Pinheiro provided no figure for civilian casualties in Raqqa, where rival forces are racing to capture ground from Islamic State. The Syrian army is also advancing on the desert area west of the city.
Responding to the reports, rights group called on the US-led coalition in Syria to prioritise protecting civilians in the offensive to retake Raqqa from the Islamic State group on Wednesday.
“The battle for Raqqa is not just about defeating ISIS, but also about protecting and assisting the civilians who have suffered under ISIS rule for three and a half years,” Lama Fakih, deputy Middle East director at Human Rights Watch (HRW) said in a statement on Wednesday.
“Coalition members and local forces should demonstrate concretely that the lives and rights of hundreds of thousands of civilians in Raqqa are a parallel priority in the offensive,” added Fakih.
In a report published by the Combined Joint Task Force – Operation Inherent Resolve (CJTF-OIR) on 2 June, the task force said: “To date, based on information available, CJTF-OIR assesses that, it is more likely than not, at least 484 civilians have been unintentionally killed by Coalition strikes since the start of Operation Inherent Resolve.”
Meanwhile, the UK-based Syrian Observatory for Human Rights (SOHR) reported that at least 225 civilians including 44 children and 36 women had been killed in the month between 23 April and 23 May, the highest monthly toll since the US-led coalition began its campaign against IS in 2014.
HRW has also documented several missiles and aerial attacks carried out by US-led forces in Syria that caused civilian casualties since September 2014.
Separately, HRW expressed concern about the use of incendiary white phosphorous weapons by the US-led coalition fighting IS in Iraq and Syria, saying it endangers civilians when used in populated areas.
"No matter how white phosphorus is used, it poses a high risk of horrific and long-lasting harm in crowded cities like Raqqa and Mosul and any other areas with concentrations of civilians," said Steve Goose, arms director at HRW.
Videos apparently recorded by IS showed white phosphorous artillery shells exploding in the air during fighting in Raqqa last week.
White phosphorous can be used in war to create illumination or smoke screens that obstruct an enemy's view of the battlefield and act as cover for allies.

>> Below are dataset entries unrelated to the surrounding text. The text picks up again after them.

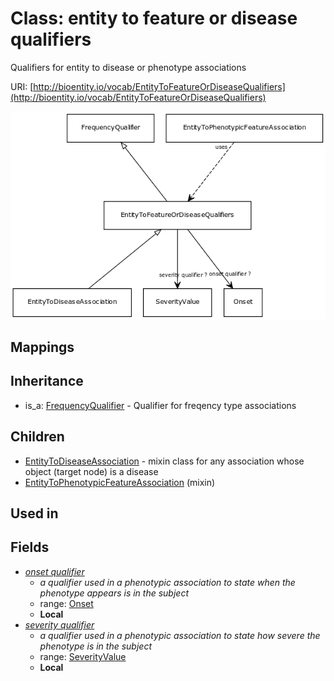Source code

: # Class: entity to feature or disease qualifiers


Qualifiers for entity to disease or phenotype associations

URI: [http://bioentity.io/vocab/EntityToFeatureOrDiseaseQualifiers](http://bioentity.io/vocab/EntityToFeatureOrDiseaseQualifiers)

![img](images/EntityToFeatureOrDiseaseQualifiers.png)
## Mappings

## Inheritance

 *  is_a: [FrequencyQualifier](FrequencyQualifier.md) - Qualifier for freqency type associations
## Children

 * [EntityToDiseaseAssociation](EntityToDiseaseAssociation.md) - mixin class for any association whose object (target node) is a disease
 * [EntityToPhenotypicFeatureAssociation](EntityToPhenotypicFeatureAssociation.md) (mixin) 
## Used in

## Fields

 * _[onset qualifier](onset_qualifier.md)_
    * _a qualifier used in a phenotypic association to state when the phenotype appears is in the subject_
    * range: [Onset](Onset.md)
    * __Local__
 * _[severity qualifier](severity_qualifier.md)_
    * _a qualifier used in a phenotypic association to state how severe the phenotype is in the subject_
    * range: [SeverityValue](SeverityValue.md)
    * __Local__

However, the substance burns at extremely high temperatures, ignites other materials on contact and burns through skin. It is also extremely poisonous.
Its use as an offensive weapon is banned by the UN, but its use in screening is not.
Ryan Dillon, a US army colonel and a spokesman for the US coalition, said: "In accordance with the law of armed conflict white phosphorus rounds are used for screening, obscuring, and marking in a way that fully considers the possible incidental effects on civilians and civilian structures.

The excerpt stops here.